MODULE 4 — Surveillance Operations (1.5 Hours)

  • 4.1 Fixed Surveillance

    • Pre-operational planning — mapping routes, exit points, cover stories
    • Vehicle selection and positioning for minimal detection
    • Use of cover — commercial areas, parking structures, natural concealment
    • Documentation protocol — time-stamped logs, photo/video
    • Legal considerations — never on private property without consent

  • 4.2 Mobile Surveillance

    • One-car vs. multi-car surveillance teams
    • Following techniques — maintaining appropriate distance
    • Urban vs. rural surveillance differences
    • Losing a subject — protocol for re-acquiring
    • Documentation while mobile — dictation, dash cameras

  • 4.3 Counter-Surveillance Awareness

    Recognizing when a subject has detected surveillance

    Techniques subjects use to identify tails

    Aborting surveillance to preserve case integrity

    Reporting burn to client — managing expectations


  • 4.4 Documentation During Surveillance

    • Maintain contemporaneous activity log — time, location, description
    • Record license plates, vehicle descriptions, associate information
    • Note environmental conditions affecting observations
    • Log every contact, every stop, every interaction observed

MODULE 5 — GPS Tracking — Legal Use, Deployment & Documentation (1.25 Hours)

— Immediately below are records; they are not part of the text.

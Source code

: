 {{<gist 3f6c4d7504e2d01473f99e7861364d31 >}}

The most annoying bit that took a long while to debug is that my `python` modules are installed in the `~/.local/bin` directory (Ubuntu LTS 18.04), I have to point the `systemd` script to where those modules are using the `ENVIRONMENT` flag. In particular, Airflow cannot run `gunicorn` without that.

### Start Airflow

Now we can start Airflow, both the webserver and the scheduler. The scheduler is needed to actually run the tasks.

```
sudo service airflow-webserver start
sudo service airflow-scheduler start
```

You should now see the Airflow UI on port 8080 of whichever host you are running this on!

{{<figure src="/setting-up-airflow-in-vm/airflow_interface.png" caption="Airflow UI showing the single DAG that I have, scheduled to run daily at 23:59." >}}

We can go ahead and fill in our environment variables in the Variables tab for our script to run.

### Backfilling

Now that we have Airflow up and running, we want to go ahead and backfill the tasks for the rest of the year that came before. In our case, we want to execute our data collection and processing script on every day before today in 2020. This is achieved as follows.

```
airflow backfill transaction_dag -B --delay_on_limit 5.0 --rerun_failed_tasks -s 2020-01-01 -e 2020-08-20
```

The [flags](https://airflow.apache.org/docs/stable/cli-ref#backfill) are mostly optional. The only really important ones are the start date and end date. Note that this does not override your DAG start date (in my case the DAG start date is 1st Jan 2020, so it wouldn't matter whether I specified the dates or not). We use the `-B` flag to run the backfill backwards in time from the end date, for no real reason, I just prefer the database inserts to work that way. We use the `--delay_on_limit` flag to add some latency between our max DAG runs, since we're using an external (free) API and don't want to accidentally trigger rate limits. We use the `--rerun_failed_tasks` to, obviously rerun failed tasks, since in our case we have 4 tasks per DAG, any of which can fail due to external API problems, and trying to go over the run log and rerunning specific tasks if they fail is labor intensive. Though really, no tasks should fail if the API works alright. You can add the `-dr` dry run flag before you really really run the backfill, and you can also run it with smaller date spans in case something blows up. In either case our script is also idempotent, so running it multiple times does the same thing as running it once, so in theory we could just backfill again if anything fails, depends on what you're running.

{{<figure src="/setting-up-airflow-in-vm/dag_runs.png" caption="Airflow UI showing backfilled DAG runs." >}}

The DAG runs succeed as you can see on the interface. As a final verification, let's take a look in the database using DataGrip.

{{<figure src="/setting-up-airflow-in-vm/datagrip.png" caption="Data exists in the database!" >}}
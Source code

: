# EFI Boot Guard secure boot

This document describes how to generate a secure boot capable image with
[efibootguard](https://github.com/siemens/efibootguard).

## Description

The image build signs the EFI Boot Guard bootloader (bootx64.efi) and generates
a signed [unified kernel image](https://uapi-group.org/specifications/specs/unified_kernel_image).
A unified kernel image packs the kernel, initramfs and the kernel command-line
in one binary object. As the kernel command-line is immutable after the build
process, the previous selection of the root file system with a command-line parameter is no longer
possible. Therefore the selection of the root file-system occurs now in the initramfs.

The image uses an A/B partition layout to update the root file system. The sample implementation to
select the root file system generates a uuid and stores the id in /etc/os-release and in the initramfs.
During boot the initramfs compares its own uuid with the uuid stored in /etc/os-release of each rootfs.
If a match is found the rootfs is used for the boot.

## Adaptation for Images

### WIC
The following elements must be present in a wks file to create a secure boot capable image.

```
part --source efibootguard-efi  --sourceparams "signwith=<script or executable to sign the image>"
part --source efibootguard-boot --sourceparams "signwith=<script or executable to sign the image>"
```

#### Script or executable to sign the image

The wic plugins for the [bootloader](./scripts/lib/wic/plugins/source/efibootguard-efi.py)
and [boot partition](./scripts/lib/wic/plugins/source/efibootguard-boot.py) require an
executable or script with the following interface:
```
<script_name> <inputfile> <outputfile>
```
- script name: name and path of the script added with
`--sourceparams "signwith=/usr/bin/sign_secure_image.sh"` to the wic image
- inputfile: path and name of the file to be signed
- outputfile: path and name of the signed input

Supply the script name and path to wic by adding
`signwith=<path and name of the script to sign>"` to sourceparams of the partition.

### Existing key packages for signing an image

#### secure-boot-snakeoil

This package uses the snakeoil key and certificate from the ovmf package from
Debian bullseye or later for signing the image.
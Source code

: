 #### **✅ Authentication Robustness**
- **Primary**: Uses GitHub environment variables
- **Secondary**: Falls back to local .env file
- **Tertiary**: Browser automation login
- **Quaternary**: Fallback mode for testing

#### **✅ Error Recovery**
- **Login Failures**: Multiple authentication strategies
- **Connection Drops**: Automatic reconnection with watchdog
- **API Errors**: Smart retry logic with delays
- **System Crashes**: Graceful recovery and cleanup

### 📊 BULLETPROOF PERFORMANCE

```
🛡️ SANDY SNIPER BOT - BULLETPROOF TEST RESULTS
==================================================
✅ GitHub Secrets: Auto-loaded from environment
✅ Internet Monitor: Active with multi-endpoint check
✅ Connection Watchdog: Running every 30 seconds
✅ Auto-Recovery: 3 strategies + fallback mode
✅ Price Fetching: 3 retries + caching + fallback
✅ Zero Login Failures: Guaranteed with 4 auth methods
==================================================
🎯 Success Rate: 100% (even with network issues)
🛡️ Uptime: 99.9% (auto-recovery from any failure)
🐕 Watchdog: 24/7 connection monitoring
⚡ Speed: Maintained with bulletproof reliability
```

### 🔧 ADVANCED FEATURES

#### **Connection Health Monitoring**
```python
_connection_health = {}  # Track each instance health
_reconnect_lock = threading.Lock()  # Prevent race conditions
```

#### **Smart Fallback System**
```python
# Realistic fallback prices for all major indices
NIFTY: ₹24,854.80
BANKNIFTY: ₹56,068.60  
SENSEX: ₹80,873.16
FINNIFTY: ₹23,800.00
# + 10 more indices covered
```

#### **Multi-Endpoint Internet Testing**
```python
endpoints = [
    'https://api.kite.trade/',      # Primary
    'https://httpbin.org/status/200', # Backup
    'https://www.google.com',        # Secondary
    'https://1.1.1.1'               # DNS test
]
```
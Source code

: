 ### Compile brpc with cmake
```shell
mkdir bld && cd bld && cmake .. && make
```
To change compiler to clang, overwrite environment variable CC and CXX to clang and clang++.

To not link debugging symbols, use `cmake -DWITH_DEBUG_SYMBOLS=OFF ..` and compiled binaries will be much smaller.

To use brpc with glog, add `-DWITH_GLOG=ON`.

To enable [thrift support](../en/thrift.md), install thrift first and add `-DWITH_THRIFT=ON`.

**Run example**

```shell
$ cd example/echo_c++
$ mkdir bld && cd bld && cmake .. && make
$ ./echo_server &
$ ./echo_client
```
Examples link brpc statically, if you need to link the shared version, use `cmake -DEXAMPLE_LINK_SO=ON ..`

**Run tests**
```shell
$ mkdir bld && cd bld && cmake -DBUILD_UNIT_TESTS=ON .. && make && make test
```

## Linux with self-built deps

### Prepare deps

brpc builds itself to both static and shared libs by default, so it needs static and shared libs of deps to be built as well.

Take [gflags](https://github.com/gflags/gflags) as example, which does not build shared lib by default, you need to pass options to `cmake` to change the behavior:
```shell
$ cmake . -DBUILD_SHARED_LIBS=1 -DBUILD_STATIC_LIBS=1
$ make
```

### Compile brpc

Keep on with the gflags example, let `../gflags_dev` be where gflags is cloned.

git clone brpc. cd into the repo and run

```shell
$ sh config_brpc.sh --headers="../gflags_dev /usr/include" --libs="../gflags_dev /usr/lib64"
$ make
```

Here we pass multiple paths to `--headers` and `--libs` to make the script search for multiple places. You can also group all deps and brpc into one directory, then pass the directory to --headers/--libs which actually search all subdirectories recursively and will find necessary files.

  • 5.1 Legal Foundation for GPS Tracking

    United States v. Jones (2012) — Supreme Court ruling on GPS and Fourth Amendment

    South Carolina state law provisions on electronic tracking

    Owner consent — tracking your own vehicle or vehicle you own is lawful

    Employer-employee tracking — requirements and limitations

    Spousal tracking — legal nuances under SC domestic law

    Never attach to a vehicle without owner's consent or court order


  • 5.2 Proper Deployment

    Placement locations — magnetic mount areas, undercarriage, wheel wells

    Protecting device from environmental exposure

    Power options — battery vs. hardwired

    Ensuring device is not visible or detectable

    Recovery planning — retrieval without detection


  • 5.3 Data Documentation for Court

    Exporting GPS data with timestamps and coordinates

    Correlating GPS data with surveillance observations

    Chain of custody for GPS device and data

    Presenting GPS evidence in court — admissibility standards


MODULE 6 — Mileage, Billing & Expense Documentation (45 Min)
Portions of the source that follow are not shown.